■ **What you will do**: Images should be left out, and everything else in the listing reproduced exactly.

■ **Information shown**:

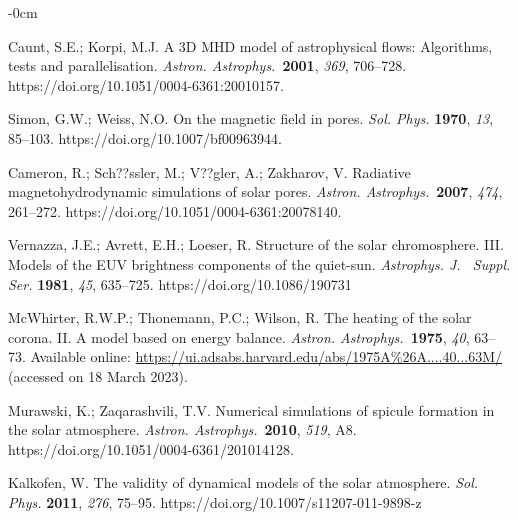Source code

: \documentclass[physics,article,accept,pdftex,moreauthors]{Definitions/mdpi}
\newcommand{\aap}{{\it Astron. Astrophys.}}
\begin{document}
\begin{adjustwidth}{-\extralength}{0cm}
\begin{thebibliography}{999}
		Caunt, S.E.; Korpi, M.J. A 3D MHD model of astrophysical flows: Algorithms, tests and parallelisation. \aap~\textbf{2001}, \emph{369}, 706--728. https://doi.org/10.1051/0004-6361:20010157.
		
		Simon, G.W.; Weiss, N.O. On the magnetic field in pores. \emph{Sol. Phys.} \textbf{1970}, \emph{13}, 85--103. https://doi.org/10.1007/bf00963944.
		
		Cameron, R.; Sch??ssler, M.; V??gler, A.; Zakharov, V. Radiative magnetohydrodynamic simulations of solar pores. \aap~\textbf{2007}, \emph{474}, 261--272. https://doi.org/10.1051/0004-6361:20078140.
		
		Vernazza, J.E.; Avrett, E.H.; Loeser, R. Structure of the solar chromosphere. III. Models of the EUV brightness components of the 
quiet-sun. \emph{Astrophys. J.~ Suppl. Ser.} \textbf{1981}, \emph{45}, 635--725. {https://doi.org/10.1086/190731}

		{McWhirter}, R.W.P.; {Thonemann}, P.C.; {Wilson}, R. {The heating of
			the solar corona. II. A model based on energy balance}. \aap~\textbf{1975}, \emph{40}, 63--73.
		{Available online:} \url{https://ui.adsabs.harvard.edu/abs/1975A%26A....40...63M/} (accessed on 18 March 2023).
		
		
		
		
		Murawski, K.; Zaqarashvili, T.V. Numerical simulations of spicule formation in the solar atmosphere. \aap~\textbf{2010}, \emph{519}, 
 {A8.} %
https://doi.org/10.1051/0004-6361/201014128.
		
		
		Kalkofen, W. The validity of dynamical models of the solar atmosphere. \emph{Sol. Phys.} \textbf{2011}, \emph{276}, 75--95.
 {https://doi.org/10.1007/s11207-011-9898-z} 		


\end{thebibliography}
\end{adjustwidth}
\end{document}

■ **Solution to the exercise**:
Source code

: \documentclass[physics,article,accept,pdftex,moreauthors]{Definitions/mdpi}
\newcommand{\aap}{{\it Astron. Astrophys.}}
\begin{document}
\begin{adjustwidth}{-\extralength}{0cm}
\begin{thebibliography}{999}
		Caunt, S.E.; Korpi, M.J. A 3D MHD model of astrophysical flows: Algorithms, tests and parallelisation. \aap~\textbf{2001}, \emph{369}, 706--728. https://doi.org/10.1051/0004-6361:20010157.
		
		Simon, G.W.; Weiss, N.O. On the magnetic field in pores. \emph{Sol. Phys.} \textbf{1970}, \emph{13}, 85--103. https://doi.org/10.1007/bf00963944.
		
		Cameron, R.; Sch??ssler, M.; V??gler, A.; Zakharov, V. Radiative magnetohydrodynamic simulations of solar pores. \aap~\textbf{2007}, \emph{474}, 261--272. https://doi.org/10.1051/0004-6361:20078140.
		
		Vernazza, J.E.; Avrett, E.H.; Loeser, R. Structure of the solar chromosphere. III. Models of the EUV brightness components of the 
quiet-sun. \emph{Astrophys. J.~ Suppl. Ser.} \textbf{1981}, \emph{45}, 635--725. {https://doi.org/10.1086/190731}

		{McWhirter}, R.W.P.; {Thonemann}, P.C.; {Wilson}, R. {The heating of
			the solar corona. II. A model based on energy balance}. \aap~\textbf{1975}, \emph{40}, 63--73.
		{Available online:} \url{https://ui.adsabs.harvard.edu/abs/1975A%26A....40...63M/} (accessed on 18 March 2023).
		
		
		
		
		Murawski, K.; Zaqarashvili, T.V. Numerical simulations of spicule formation in the solar atmosphere. \aap~\textbf{2010}, \emph{519}, 
 {A8.} %
https://doi.org/10.1051/0004-6361/201014128.
		
		
		Kalkofen, W. The validity of dynamical models of the solar atmosphere. \emph{Sol. Phys.} \textbf{2011}, \emph{276}, 75--95.
 {https://doi.org/10.1007/s11207-011-9898-z} 		


\end{thebibliography}
\end{adjustwidth}
\end{document}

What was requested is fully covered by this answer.